◆ Problem requirements ◆
Say how many lines of these entries include the word "wrong", and answer with the number alone.

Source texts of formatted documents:
————————

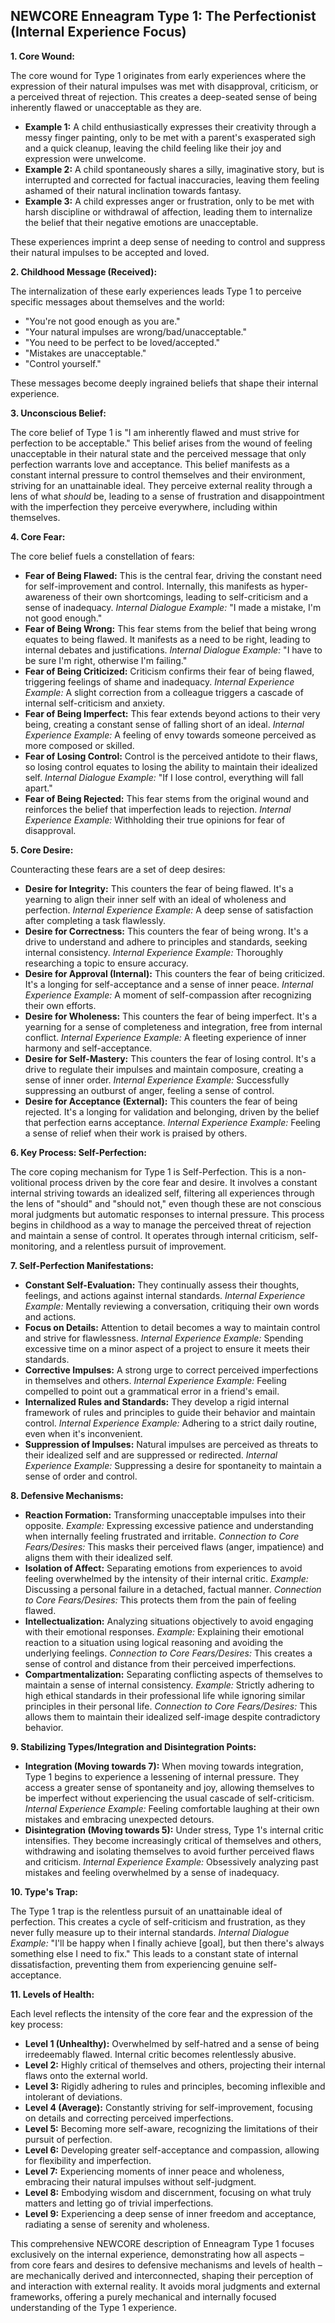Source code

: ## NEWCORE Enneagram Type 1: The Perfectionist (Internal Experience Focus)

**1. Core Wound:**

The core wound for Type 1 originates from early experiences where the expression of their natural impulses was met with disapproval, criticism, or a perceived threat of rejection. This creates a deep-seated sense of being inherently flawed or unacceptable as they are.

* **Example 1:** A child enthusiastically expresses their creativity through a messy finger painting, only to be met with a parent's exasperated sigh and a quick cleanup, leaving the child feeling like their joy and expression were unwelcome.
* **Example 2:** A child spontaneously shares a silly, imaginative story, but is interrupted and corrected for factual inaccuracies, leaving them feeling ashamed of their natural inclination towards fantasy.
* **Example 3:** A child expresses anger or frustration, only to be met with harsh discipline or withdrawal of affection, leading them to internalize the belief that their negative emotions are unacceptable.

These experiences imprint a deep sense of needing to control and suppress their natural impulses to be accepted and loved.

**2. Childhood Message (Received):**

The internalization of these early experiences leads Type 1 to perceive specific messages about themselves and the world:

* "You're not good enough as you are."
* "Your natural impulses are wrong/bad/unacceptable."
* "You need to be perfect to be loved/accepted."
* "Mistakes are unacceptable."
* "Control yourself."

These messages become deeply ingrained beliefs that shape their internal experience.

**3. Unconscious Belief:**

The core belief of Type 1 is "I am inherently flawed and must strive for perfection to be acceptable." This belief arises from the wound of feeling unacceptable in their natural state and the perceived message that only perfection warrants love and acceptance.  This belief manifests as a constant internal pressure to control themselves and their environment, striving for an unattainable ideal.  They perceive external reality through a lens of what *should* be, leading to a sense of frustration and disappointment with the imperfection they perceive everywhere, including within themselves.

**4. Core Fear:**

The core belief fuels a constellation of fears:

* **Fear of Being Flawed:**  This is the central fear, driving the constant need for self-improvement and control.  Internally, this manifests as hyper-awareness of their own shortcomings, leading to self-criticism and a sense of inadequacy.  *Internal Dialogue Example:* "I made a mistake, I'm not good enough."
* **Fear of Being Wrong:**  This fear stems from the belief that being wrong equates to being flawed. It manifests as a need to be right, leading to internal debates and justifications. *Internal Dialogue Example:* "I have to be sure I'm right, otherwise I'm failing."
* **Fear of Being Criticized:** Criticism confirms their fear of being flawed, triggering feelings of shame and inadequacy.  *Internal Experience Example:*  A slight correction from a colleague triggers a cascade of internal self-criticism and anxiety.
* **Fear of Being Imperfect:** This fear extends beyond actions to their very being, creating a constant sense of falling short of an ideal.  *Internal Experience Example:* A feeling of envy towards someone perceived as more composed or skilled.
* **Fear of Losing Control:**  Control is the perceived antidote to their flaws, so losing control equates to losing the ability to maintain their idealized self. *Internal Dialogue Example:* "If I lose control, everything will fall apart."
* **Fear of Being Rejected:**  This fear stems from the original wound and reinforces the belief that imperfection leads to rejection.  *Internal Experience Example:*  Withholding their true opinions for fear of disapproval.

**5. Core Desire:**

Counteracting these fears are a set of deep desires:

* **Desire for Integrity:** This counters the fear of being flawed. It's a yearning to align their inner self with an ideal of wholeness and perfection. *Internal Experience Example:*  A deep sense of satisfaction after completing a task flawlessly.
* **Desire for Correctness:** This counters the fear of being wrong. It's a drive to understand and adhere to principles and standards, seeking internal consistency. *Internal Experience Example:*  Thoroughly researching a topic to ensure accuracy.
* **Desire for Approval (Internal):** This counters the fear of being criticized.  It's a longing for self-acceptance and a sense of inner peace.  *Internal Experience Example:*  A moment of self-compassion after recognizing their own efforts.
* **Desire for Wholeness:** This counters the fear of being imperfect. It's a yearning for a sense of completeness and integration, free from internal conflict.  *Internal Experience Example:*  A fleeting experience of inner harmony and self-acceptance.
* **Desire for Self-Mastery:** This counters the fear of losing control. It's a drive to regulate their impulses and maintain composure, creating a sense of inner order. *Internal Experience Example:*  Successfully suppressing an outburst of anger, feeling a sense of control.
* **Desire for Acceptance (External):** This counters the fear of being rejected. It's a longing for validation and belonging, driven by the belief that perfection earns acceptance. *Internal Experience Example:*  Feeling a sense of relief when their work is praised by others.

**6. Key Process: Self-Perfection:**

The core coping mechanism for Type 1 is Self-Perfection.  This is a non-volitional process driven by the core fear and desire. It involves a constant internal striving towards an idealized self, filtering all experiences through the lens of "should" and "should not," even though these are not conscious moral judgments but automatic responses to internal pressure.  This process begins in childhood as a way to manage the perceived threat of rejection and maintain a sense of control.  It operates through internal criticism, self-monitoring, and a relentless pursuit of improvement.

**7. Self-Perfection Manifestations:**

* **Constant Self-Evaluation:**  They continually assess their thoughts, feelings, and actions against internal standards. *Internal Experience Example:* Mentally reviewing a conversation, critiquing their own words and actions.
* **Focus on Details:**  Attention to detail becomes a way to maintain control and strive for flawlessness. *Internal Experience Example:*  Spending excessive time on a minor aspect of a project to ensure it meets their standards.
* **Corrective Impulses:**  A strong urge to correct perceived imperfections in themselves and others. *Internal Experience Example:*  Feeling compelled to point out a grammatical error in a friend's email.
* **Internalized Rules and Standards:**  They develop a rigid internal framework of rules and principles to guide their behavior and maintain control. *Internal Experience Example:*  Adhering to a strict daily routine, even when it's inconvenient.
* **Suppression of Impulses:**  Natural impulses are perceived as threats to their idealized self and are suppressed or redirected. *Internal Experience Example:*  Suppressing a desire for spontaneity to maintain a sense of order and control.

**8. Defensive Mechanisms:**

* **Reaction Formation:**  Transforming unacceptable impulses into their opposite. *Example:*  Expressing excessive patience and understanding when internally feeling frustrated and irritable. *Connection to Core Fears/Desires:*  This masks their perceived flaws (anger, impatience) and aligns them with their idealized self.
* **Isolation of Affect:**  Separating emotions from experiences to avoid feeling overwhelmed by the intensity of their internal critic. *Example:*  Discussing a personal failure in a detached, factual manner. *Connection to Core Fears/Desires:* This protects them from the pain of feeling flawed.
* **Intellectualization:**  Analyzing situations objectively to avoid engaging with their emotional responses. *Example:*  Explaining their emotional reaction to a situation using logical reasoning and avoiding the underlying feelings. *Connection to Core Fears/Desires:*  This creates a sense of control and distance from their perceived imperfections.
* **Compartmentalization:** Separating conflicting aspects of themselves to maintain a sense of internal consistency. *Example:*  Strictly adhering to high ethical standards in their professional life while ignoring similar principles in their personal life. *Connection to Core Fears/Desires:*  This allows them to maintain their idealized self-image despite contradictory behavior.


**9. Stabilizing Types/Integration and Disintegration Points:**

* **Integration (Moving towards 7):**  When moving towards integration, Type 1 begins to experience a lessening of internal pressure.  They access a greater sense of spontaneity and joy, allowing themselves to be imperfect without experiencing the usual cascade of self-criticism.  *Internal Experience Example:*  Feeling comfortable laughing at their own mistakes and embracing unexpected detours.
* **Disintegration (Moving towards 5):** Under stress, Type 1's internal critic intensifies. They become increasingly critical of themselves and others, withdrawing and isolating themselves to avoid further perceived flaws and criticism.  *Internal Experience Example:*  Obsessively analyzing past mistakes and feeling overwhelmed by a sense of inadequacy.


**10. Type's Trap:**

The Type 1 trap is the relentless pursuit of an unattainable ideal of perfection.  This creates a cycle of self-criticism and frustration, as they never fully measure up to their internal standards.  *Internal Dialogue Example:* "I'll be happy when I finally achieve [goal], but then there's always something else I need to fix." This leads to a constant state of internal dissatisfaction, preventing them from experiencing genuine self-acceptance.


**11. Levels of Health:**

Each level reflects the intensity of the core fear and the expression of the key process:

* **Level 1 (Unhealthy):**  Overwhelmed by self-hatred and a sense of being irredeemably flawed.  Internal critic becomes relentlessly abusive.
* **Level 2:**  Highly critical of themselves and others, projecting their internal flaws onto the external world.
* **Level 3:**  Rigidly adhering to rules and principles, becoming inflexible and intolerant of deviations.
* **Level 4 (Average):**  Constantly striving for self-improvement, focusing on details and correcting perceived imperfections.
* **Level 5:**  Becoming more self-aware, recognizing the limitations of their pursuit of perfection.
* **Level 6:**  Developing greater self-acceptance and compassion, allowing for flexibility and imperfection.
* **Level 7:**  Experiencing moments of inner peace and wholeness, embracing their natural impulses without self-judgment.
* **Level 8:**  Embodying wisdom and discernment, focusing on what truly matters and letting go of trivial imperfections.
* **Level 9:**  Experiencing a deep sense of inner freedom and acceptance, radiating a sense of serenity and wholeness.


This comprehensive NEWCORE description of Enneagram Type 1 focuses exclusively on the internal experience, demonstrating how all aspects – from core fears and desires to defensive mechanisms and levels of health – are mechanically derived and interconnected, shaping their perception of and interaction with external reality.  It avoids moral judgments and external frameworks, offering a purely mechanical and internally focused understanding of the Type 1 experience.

————————

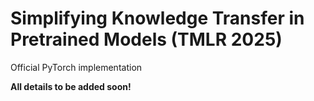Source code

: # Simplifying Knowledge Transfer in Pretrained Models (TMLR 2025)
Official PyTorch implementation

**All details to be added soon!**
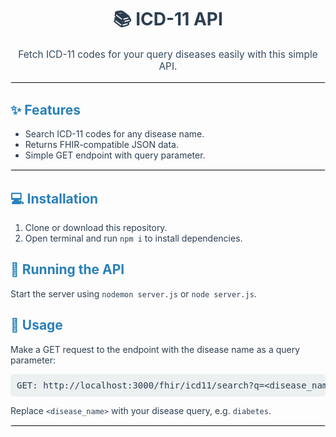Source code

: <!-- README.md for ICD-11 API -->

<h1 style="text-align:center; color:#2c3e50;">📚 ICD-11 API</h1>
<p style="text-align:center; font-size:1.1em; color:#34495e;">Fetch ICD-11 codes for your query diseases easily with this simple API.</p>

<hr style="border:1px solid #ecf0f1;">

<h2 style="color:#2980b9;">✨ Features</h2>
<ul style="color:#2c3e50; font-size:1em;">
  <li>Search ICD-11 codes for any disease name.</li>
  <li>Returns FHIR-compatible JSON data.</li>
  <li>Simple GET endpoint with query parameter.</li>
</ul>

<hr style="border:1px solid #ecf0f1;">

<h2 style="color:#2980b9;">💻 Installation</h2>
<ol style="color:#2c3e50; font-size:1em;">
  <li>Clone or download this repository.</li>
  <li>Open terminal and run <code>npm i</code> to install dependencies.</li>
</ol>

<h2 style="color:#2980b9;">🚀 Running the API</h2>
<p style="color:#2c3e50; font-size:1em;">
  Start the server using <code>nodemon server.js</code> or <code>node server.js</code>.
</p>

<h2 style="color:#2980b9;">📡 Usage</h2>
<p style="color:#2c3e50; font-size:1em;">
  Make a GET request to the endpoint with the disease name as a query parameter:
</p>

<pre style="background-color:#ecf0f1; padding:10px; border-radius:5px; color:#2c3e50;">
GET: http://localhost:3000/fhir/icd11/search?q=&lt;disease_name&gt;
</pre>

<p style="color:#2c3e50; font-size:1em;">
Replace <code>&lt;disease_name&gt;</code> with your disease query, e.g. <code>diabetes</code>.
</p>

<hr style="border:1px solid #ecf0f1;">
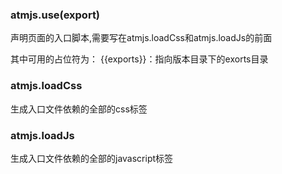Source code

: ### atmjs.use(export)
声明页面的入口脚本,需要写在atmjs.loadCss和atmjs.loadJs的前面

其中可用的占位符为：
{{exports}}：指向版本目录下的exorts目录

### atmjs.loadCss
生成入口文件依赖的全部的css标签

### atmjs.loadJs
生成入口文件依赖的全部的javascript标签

————————

◆ Completed exercise ◆
3